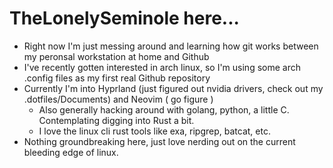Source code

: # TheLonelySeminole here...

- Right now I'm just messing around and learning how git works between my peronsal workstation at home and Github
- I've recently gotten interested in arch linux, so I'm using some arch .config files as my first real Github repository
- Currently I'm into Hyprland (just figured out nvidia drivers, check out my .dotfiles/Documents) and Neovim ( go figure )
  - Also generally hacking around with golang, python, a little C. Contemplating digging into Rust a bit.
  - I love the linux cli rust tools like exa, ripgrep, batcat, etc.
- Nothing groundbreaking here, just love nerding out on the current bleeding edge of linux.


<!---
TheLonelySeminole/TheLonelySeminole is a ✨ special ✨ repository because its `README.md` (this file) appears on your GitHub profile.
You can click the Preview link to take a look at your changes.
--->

· · · · · · ·

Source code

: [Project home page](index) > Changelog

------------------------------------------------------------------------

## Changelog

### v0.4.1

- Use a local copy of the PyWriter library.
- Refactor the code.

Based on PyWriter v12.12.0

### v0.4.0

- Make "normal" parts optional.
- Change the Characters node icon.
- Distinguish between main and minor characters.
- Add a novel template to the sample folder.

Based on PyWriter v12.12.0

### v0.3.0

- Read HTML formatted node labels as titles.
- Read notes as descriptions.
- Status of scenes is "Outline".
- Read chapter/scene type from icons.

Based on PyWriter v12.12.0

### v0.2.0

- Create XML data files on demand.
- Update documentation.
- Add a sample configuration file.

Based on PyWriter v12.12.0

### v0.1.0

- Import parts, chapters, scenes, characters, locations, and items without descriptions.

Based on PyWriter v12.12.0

· · · · · · ·

▶ [What you have to do]:
Say the number of lines in the listing that hold "home", with no added words.

▶ [Response]:
2